• **Description of the task**
Give back the entries below verbatim.

____ Dataset entries

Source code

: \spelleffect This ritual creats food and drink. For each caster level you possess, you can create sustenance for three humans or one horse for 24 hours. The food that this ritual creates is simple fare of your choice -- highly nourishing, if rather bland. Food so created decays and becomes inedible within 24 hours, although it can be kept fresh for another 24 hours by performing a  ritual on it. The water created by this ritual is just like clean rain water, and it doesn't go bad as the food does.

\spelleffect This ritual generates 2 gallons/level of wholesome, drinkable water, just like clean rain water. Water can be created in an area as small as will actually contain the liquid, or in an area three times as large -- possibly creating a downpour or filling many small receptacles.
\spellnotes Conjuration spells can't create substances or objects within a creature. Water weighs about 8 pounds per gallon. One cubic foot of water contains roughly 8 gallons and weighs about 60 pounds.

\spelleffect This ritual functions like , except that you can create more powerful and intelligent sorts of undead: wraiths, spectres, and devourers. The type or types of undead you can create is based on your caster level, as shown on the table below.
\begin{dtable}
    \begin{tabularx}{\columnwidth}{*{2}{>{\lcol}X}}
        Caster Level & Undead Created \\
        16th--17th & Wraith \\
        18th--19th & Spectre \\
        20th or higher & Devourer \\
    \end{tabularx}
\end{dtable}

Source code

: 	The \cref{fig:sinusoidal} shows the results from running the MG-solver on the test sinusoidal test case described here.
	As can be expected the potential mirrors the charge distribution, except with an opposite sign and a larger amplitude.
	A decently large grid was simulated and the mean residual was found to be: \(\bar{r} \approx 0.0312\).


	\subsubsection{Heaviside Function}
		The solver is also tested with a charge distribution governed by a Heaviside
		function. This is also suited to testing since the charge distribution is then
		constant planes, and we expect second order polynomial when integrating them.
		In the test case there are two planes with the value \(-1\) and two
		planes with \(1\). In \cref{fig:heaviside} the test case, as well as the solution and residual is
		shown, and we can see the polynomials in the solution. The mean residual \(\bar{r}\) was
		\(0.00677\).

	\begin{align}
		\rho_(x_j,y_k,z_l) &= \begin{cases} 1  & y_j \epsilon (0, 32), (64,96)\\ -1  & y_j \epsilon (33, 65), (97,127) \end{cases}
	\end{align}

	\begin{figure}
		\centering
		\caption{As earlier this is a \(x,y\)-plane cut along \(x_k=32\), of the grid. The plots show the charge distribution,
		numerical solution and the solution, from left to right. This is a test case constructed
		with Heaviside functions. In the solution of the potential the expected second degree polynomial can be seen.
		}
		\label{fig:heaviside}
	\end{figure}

________

• **Output for this task**
Source code

: \spelleffect This ritual creats food and drink. For each caster level you possess, you can create sustenance for three humans or one horse for 24 hours. The food that this ritual creates is simple fare of your choice -- highly nourishing, if rather bland. Food so created decays and becomes inedible within 24 hours, although it can be kept fresh for another 24 hours by performing a  ritual on it. The water created by this ritual is just like clean rain water, and it doesn't go bad as the food does.

\spelleffect This ritual generates 2 gallons/level of wholesome, drinkable water, just like clean rain water. Water can be created in an area as small as will actually contain the liquid, or in an area three times as large -- possibly creating a downpour or filling many small receptacles.
\spellnotes Conjuration spells can't create substances or objects within a creature. Water weighs about 8 pounds per gallon. One cubic foot of water contains roughly 8 gallons and weighs about 60 pounds.

\spelleffect This ritual functions like , except that you can create more powerful and intelligent sorts of undead: wraiths, spectres, and devourers. The type or types of undead you can create is based on your caster level, as shown on the table below.
\begin{dtable}
    \begin{tabularx}{\columnwidth}{*{2}{>{\lcol}X}}
        Caster Level & Undead Created \\
        16th--17th & Wraith \\
        18th--19th & Spectre \\
        20th or higher & Devourer \\
    \end{tabularx}
\end{dtable}

Source code

: 	The \cref{fig:sinusoidal} shows the results from running the MG-solver on the test sinusoidal test case described here.
	As can be expected the potential mirrors the charge distribution, except with an opposite sign and a larger amplitude.
	A decently large grid was simulated and the mean residual was found to be: \(\bar{r} \approx 0.0312\).


	\subsubsection{Heaviside Function}
		The solver is also tested with a charge distribution governed by a Heaviside
		function. This is also suited to testing since the charge distribution is then
		constant planes, and we expect second order polynomial when integrating them.
		In the test case there are two planes with the value \(-1\) and two
		planes with \(1\). In \cref{fig:heaviside} the test case, as well as the solution and residual is
		shown, and we can see the polynomials in the solution. The mean residual \(\bar{r}\) was
		\(0.00677\).

	\begin{align}
		\rho_(x_j,y_k,z_l) &= \begin{cases} 1  & y_j \epsilon (0, 32), (64,96)\\ -1  & y_j \epsilon (33, 65), (97,127) \end{cases}
	\end{align}

	\begin{figure}
		\centering
		\caption{As earlier this is a \(x,y\)-plane cut along \(x_k=32\), of the grid. The plots show the charge distribution,
		numerical solution and the solution, from left to right. This is a test case constructed
		with Heaviside functions. In the solution of the potential the expected second degree polynomial can be seen.
		}
		\label{fig:heaviside}
	\end{figure}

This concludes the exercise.